Exercise goal:
Check each line of the records for "changes"; collect those that have it.

Records for this task:
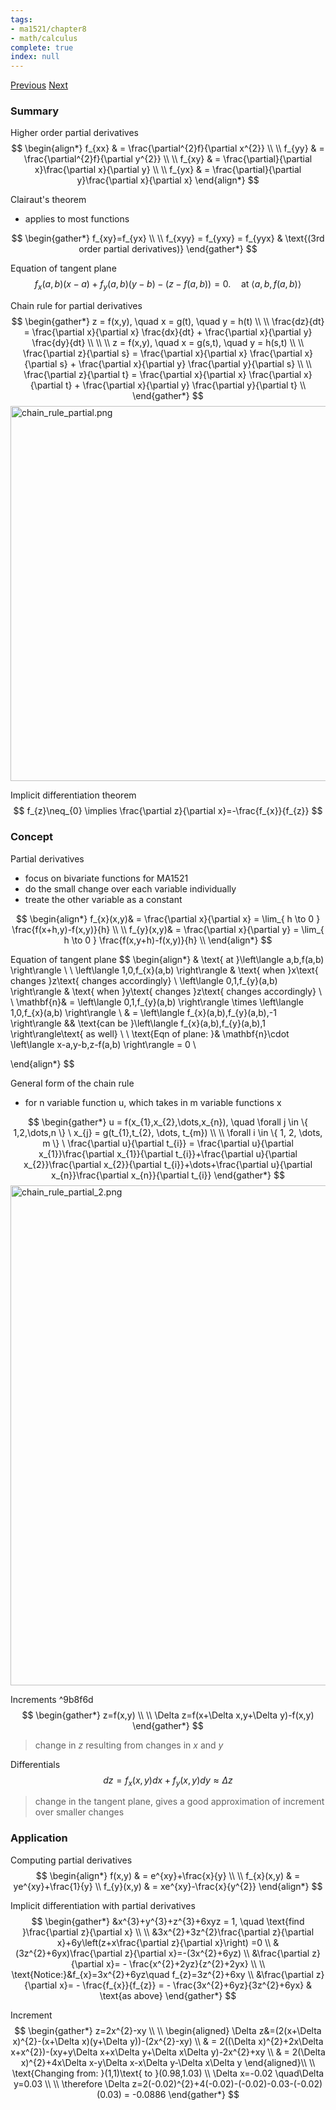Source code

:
 ```yaml
---
tags:
- ma1521/chapter8
- math/calculus
complete: true
index: null
---
```

[Previous](/labyrinth/notes/math/ma1521/multivariate_functions)   [Next](/labyrinth/notes/math/ma1521/applied_partial_differentiation)

### Summary
Higher order partial derivatives
$$
\begin{align*}
f_{xx} & = \frac{\partial^{2}f}{\partial x^{2}} \\
\\
f_{yy} & = \frac{\partial^{2}f}{\partial y^{2}} \\
\\
f_{xy} & = \frac{\partial}{\partial x}\frac{\partial x}{\partial y} \\
\\
f_{yx} & = \frac{\partial}{\partial y}\frac{\partial x}{\partial x}
\end{align*}
$$

Clairaut's theorem
- applies to most functions

$$
\begin{gather*}
f_{xy}=f_{yx} \\
\\
f_{xyy} = f_{yxy} = f_{yyx} & \text{(3rd order partial derivatives)}
\end{gather*}
$$

Equation of tangent plane
$$
f_{x}(a,b)(x-a) + f_{y}(a,b)(y-b)-(z-f(a,b)) = 0. \quad \text{at }\left\langle a,b,f(a,b) \right\rangle
$$

Chain rule for partial derivatives
$$
\begin{gather*}
z = f(x,y), \quad x = g(t), \quad y = h(t) \\
\\
\frac{dz}{dt} = \frac{\partial x}{\partial x} \frac{dx}{dt} + \frac{\partial x}{\partial y} \frac{dy}{dt} \\
\\
\\
z = f(x,y), \quad x = g(s,t), \quad y = h(s,t) \\
\\
\frac{\partial z}{\partial s} = \frac{\partial x}{\partial x} \frac{\partial x}{\partial s} + \frac{\partial x}{\partial y} \frac{\partial y}{\partial s} \\
\\
\frac{\partial z}{\partial t} = \frac{\partial x}{\partial x} \frac{\partial x}{\partial t} + \frac{\partial x}{\partial y} \frac{\partial y}{\partial t} \\
\end{gather*}
$$
<img src="/labyrinth/assets/chain_rule_partial.png" alt="chain_rule_partial.png" class="mx-auto object-fill" style="width:600px;" />

Implicit differentiation theorem
$$
f_{z}\neq_{0} \implies \frac{\partial z}{\partial x}=-\frac{f_{x}}{f_{z}}
$$

### Concept
Partial derivatives
- focus on bivariate functions for MA1521
- do the small change over each variable individually
- treate the other variable as a constant

$$
\begin{align*}
f_{x}(x,y)& = \frac{\partial x}{\partial x} = \lim_{ h \to 0 } \frac{f(x+h,y)-f(x,y)}{h} \\
\\
f_{y}(x,y)& = \frac{\partial x}{\partial y} = \lim_{ h \to 0 } \frac{f(x,y+h)-f(x,y)}{h} \\
\end{align*}
$$

Equation of tangent plane
$$
\begin{align*}
& \text{ at }\left\langle a,b,f(a,b) \right\rangle \\
\\
\left\langle 1,0,f_{x}(a,b) \right\rangle & \text{ when }x\text{ changes }z\text{ changes accordingly} \\
\left\langle 0,1,f_{y}(a,b) \right\rangle & \text{ when }y\text{ changes }z\text{ changes accordingly} \\
\\
\mathbf{n}& = \left\langle 0,1,f_{y}(a,b) \right\rangle \times \left\langle 1,0,f_{x}(a,b) \right\rangle \\
& = \left\langle f_{x}(a,b),f_{y}(a,b),-1 \right\rangle && \text{can be }\left\langle f_{x}(a,b),f_{y}(a,b),1 \right\rangle\text{ as well} \\
\\
\text{Eqn of plane: }& \mathbf{n}\cdot \left\langle x-a,y-b,z-f(a,b) \right\rangle = 0 \\

\end{align*}
$$

General form of the chain rule
- for n variable function u, which takes in m variable functions x

$$
\begin{gather*}
u = f(x_{1},x_{2},\dots,x_{n}), \quad \forall j \in \{ 1,2,\dots,n \} \ x_{j} = g(t_{1},t_{2}, \dots, t_{m}) \\
\\
\forall i \in \{ 1, 2, \dots, m \} \ \frac{\partial u}{\partial t_{i}} = \frac{\partial u}{\partial x_{1}}\frac{\partial x_{1}}{\partial t_{i}}+\frac{\partial u}{\partial x_{2}}\frac{\partial x_{2}}{\partial t_{i}}+\dots+\frac{\partial u}{\partial x_{n}}\frac{\partial x_{n}}{\partial t_{i}}
\end{gather*}
$$
<img src="/labyrinth/assets/chain_rule_partial_2.png" alt="chain_rule_partial_2.png" class="mx-auto object-fill" style="width:800px;" />

Increments ^9b8f6d
$$
\begin{gather*}
z=f(x,y) \\
\\
\Delta z=f(x+\Delta x,y+\Delta y)-f(x,y)
\end{gather*}
$$
> change in $z$ resulting from changes in $x$ and $y$

Differentials
$$
dz=f_{x}(x,y)dx+f_{y}(x,y)dy\approx\Delta z
$$
> change in the tangent plane, gives a good approximation of increment over smaller changes

### Application
Computing partial derivatives
$$
\begin{align*}
f(x,y) & = e^{xy}+\frac{x}{y} \\
\\
f_{x}(x,y) & = ye^{xy}+\frac{1}{y} \\
f_{y}(x,y) & = xe^{xy}-\frac{x}{y^{2}}
\end{align*}
$$

Implicit differentiation with partial derivatives
$$
\begin{gather*}
&x^{3}+y^{3}+z^{3}+6xyz = 1, \quad \text{find }\frac{\partial z}{\partial x} \\
\\
&3x^{2}+3z^{2}\frac{\partial z}{\partial x}+6y\left(z+x\frac{\partial z}{\partial x}\right) =0 \\
&(3z^{2}+6yx)\frac{\partial z}{\partial x}=-(3x^{2}+6yz) \\
&\frac{\partial z}{\partial x}= - \frac{x^{2}+2yz}{z^{2}+2yx} \\
\\
\text{Notice:}&f_{x}=3x^{2}+6yz\quad f_{z}=3z^{2}+6xy \\
&\frac{\partial z}{\partial x}= - \frac{f_{x}}{f_{z}} = - \frac{3x^{2}+6yz}{3z^{2}+6yx} & \text{as above}
\end{gather*}
$$

Increment
$$
\begin{gather*}
z=2x^{2}-xy \\
\\
\begin{aligned}
\Delta z&=(2(x+\Delta x)^{2}-(x+\Delta x)(y+\Delta y))-(2x^{2}-xy) \\
& = 2((\Delta x)^{2}+2x\Delta x+x^{2})-(xy+y\Delta x+x\Delta y+\Delta x\Delta y)-2x^{2}+xy \\
& = 2(\Delta x)^{2}+4x\Delta x-y\Delta x-x\Delta y-\Delta x\Delta y
\end{aligned}\\
\\
\text{Changing from: }(1,1)\text{ to }(0.98,1.03) \\
\Delta x=-0.02 \quad\Delta y=0.03 \\
\\
\therefore \Delta z=2(-0.02)^{2}+4(-0.02)-(-0.02)-0.03-(-0.02)(0.03) = -0.0886
\end{gather*}
$$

Task solution:
\left\langle 1,0,f_{x}(a,b) \right\rangle & \text{ when }x\text{ changes }z\text{ changes accordingly} \\
\left\langle 0,1,f_{y}(a,b) \right\rangle & \text{ when }y\text{ changes }z\text{ changes accordingly} \\
> change in $z$ resulting from changes in $x$ and $y$
> change in the tangent plane, gives a good approximation of increment over smaller changes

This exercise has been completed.